中村 もしほ (5代目) ナカムラ モシオ
- 本名
- 鳴海孝昭
- 屋号
- 播磨屋
- 定紋
- 揚羽蝶
- 生没年月日
- 昭和13(1938)年10月28日〜不明【昭和44(1969)年5月廃業】
- 出身
- 東京
プロフィール
五代目市川九蔵の子。十七代目中村勘三郎が可愛がっていた弟子で、自身の前名・もしほを襲がせたことでも、才能をみこんでいたことがわかる。その襲名披露の歌舞伎座『藤娘』の清々しい美しさは観客を魅了した。父の九蔵は堅実で地味な役者だったので、その息子の清楚な女形ぶりは俄然注目された。その後、髪結新三を演じた勘三郎が、白子屋の下女お菊など目に立つ役を配したが、その美しさはクールで、意欲的なものがあまり感じられず、襲名を機にした飛躍はみられなかった。東横ホールの若手公演で『寺子屋』なら戸浪、『義経千本桜』「すしや」なら若葉の内侍などを相応に演じていたが、数年後、舞台から姿を消してしまった。

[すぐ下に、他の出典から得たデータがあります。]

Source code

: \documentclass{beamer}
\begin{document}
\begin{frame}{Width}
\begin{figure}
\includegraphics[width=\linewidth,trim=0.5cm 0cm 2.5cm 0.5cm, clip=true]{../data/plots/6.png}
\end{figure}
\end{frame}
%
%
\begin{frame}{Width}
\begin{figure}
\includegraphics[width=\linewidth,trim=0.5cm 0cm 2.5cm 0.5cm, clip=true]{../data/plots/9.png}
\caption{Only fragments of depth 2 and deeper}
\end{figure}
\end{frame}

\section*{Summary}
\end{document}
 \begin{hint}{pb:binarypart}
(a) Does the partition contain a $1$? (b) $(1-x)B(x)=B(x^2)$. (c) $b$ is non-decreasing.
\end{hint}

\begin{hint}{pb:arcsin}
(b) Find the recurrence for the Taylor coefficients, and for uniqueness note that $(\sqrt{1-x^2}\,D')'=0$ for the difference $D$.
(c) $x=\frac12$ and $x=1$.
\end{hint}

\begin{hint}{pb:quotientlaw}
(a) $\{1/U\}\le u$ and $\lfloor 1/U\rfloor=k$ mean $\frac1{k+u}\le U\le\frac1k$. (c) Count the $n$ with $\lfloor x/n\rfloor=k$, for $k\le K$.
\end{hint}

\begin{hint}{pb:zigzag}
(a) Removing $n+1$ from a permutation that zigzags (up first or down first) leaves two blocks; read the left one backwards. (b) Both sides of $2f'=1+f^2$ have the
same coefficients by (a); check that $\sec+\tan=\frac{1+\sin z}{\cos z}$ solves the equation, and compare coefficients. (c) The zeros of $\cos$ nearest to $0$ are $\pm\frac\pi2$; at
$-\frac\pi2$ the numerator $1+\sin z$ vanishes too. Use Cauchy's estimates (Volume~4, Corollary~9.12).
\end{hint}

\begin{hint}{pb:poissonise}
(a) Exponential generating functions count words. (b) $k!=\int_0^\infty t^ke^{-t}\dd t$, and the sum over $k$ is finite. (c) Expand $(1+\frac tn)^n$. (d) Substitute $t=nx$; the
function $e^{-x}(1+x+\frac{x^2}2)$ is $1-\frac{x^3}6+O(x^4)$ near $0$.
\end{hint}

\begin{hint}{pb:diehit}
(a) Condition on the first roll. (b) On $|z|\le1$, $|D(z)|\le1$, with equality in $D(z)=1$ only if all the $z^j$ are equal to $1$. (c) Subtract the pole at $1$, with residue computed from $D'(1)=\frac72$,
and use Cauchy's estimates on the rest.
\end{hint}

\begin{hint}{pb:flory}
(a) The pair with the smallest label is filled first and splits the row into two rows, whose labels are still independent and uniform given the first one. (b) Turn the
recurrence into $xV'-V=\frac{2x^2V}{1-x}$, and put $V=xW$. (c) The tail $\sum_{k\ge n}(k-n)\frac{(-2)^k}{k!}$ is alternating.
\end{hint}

交通事故が原因だそうだが、大成していたらさぞかし、と惜しまれた女形の1人である。
【小宮暁子】
経歴
芸歴
昭和32年2月歌舞伎座『二月堂』の僧で中村仲之助を名乗り初舞台。昭和39年7月歌舞伎座『偲草姿錦絵』の藤娘で五代目中村もしほを襲名。昭和45年5月廃業。